## About this exercise
Transcribe the following entries word for word; no picture is to appear in the copy.

*** Data extract ***

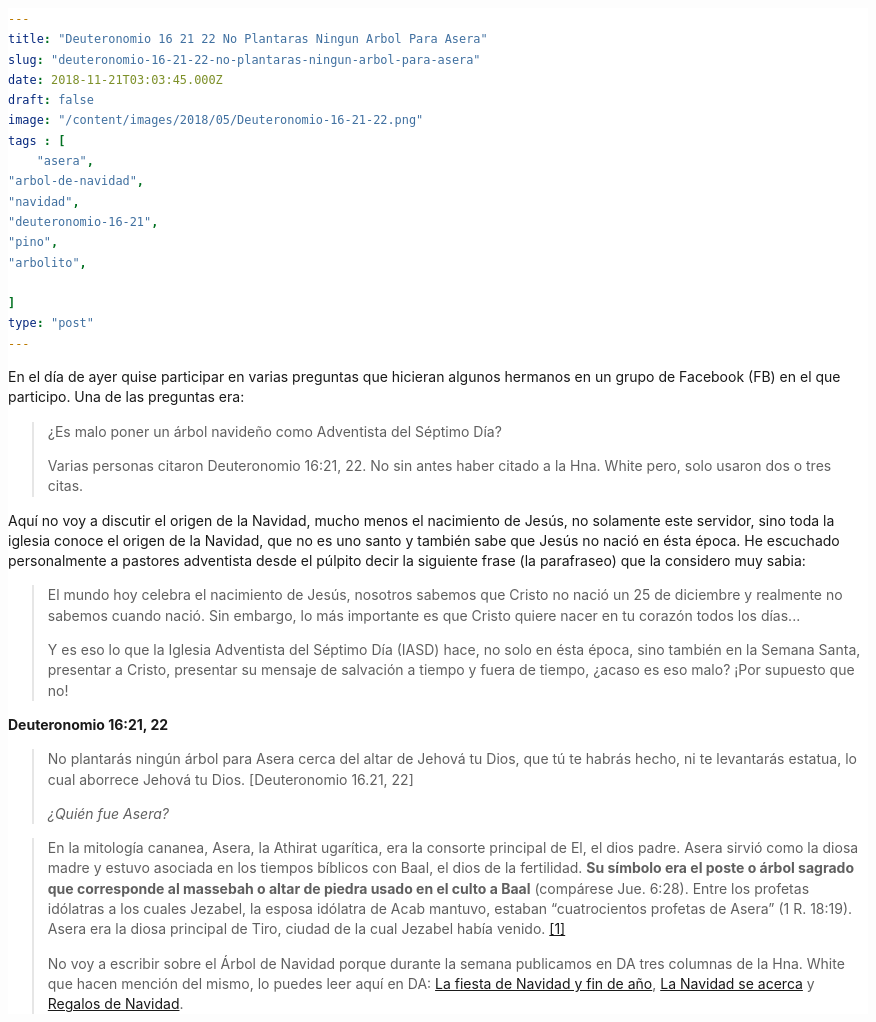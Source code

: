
 ```yaml
---
title: "Deuteronomio 16 21 22 No Plantaras Ningun Arbol Para Asera"
slug: "deuteronomio-16-21-22-no-plantaras-ningun-arbol-para-asera"
date: 2018-11-21T03:03:45.000Z
draft: false
image: "/content/images/2018/05/Deuteronomio-16-21-22.png"
tags : [
    "asera",
"arbol-de-navidad",
"navidad",
"deuteronomio-16-21",
"pino",
"arbolito",

]
type: "post"
---
```


   En el día de ayer quise participar en varias preguntas que hicieran algunos hermanos en un grupo de Facebook (FB) en el que participo. Una de las preguntas era:

 
>  ¿Es malo poner un árbol navideño como Adventista del Séptimo Día?
> 
>   Varias personas citaron Deuteronomio 16:21, 22. No sin antes haber citado a la Hna. White pero, solo usaron dos o tres citas.

 Aquí no voy a discutir el origen de la Navidad, mucho menos el nacimiento de Jesús, no solamente este servidor, sino toda la iglesia conoce el origen de la Navidad, que no es uno santo y también sabe que Jesús no nació en ésta época. He escuchado personalmente a pastores adventista desde el púlpito decir la siguiente frase (la parafraseo) que la considero muy sabia:

 
>  El mundo hoy celebra el nacimiento de Jesús, nosotros sabemos que Cristo no nació un 25 de diciembre y realmente no sabemos cuando nació. Sin embargo, lo más importante es que Cristo quiere nacer en tu corazón todos los días...
> 
>   Y es eso lo que la Iglesia Adventista del Séptimo Día (IASD) hace, no solo en ésta época, sino también en la Semana Santa, presentar a Cristo, presentar su mensaje de salvación a tiempo y fuera de tiempo, ¿acaso es eso malo? ¡Por supuesto que no!

 **Deuteronomio 16:21, 22**

 
>  No plantarás ningún árbol para Asera cerca del altar de Jehová tu Dios, que tú te habrás hecho, ni te levantarás estatua, lo cual aborrece Jehová tu Dios. [Deuteronomio 16.21, 22]
> 
>   *¿Quién fue Asera?*

 
>  En la mitología cananea, Asera, la Athirat ugarítica, era la consorte principal de El, el dios padre. Asera sirvió como la diosa madre y estuvo asociada en los tiempos bíblicos con Baal, el dios de la fertilidad. **Su símbolo era el poste o árbol sagrado que corresponde al massebah o altar de piedra usado en el culto a Baal** (compárese Jue. 6:28). Entre los profetas idólatras a los cuales Jezabel, la esposa idólatra de Acab mantuvo, estaban “cuatrocientos profetas de Asera” (1 R. 18:19). Asera era la diosa principal de Tiro, ciudad de la cual Jezabel había venido. [[1]](#fn1)
> 
>   No voy a escribir sobre el Árbol de Navidad porque durante la semana publicamos en DA tres columnas de la Hna. White que hacen mención del mismo, lo puedes leer aquí en DA: [La fiesta de Navidad y fin de año](/las-fiestas-de-navidad-y-fin-de-ano/), [La Navidad se acerca](/la-navidad-se-acerca/) y [Regalos de Navidad](/regalos-de-navidad-elena-g-de-white/).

***

## Finished task
Source code

:
 ```yaml
---
title: "Deuteronomio 16 21 22 No Plantaras Ningun Arbol Para Asera"
slug: "deuteronomio-16-21-22-no-plantaras-ningun-arbol-para-asera"
date: 2018-11-21T03:03:45.000Z
draft: false
image: "/content/images/2018/05/Deuteronomio-16-21-22.png"
tags : [
    "asera",
"arbol-de-navidad",
"navidad",
"deuteronomio-16-21",
"pino",
"arbolito",

]
type: "post"
---
```


   En el día de ayer quise participar en varias preguntas que hicieran algunos hermanos en un grupo de Facebook (FB) en el que participo. Una de las preguntas era:

 
>  ¿Es malo poner un árbol navideño como Adventista del Séptimo Día?
> 
>   Varias personas citaron Deuteronomio 16:21, 22. No sin antes haber citado a la Hna. White pero, solo usaron dos o tres citas.

 Aquí no voy a discutir el origen de la Navidad, mucho menos el nacimiento de Jesús, no solamente este servidor, sino toda la iglesia conoce el origen de la Navidad, que no es uno santo y también sabe que Jesús no nació en ésta época. He escuchado personalmente a pastores adventista desde el púlpito decir la siguiente frase (la parafraseo) que la considero muy sabia:

 
>  El mundo hoy celebra el nacimiento de Jesús, nosotros sabemos que Cristo no nació un 25 de diciembre y realmente no sabemos cuando nació. Sin embargo, lo más importante es que Cristo quiere nacer en tu corazón todos los días...
> 
>   Y es eso lo que la Iglesia Adventista del Séptimo Día (IASD) hace, no solo en ésta época, sino también en la Semana Santa, presentar a Cristo, presentar su mensaje de salvación a tiempo y fuera de tiempo, ¿acaso es eso malo? ¡Por supuesto que no!

 **Deuteronomio 16:21, 22**

 
>  No plantarás ningún árbol para Asera cerca del altar de Jehová tu Dios, que tú te habrás hecho, ni te levantarás estatua, lo cual aborrece Jehová tu Dios. [Deuteronomio 16.21, 22]
> 
>   *¿Quién fue Asera?*

 
>  En la mitología cananea, Asera, la Athirat ugarítica, era la consorte principal de El, el dios padre. Asera sirvió como la diosa madre y estuvo asociada en los tiempos bíblicos con Baal, el dios de la fertilidad. **Su símbolo era el poste o árbol sagrado que corresponde al massebah o altar de piedra usado en el culto a Baal** (compárese Jue. 6:28). Entre los profetas idólatras a los cuales Jezabel, la esposa idólatra de Acab mantuvo, estaban “cuatrocientos profetas de Asera” (1 R. 18:19). Asera era la diosa principal de Tiro, ciudad de la cual Jezabel había venido. [[1]](#fn1)
> 
>   No voy a escribir sobre el Árbol de Navidad porque durante la semana publicamos en DA tres columnas de la Hna. White que hacen mención del mismo, lo puedes leer aquí en DA: [La fiesta de Navidad y fin de año](/las-fiestas-de-navidad-y-fin-de-ano/), [La Navidad se acerca](/la-navidad-se-acerca/) y [Regalos de Navidad](/regalos-de-navidad-elena-g-de-white/).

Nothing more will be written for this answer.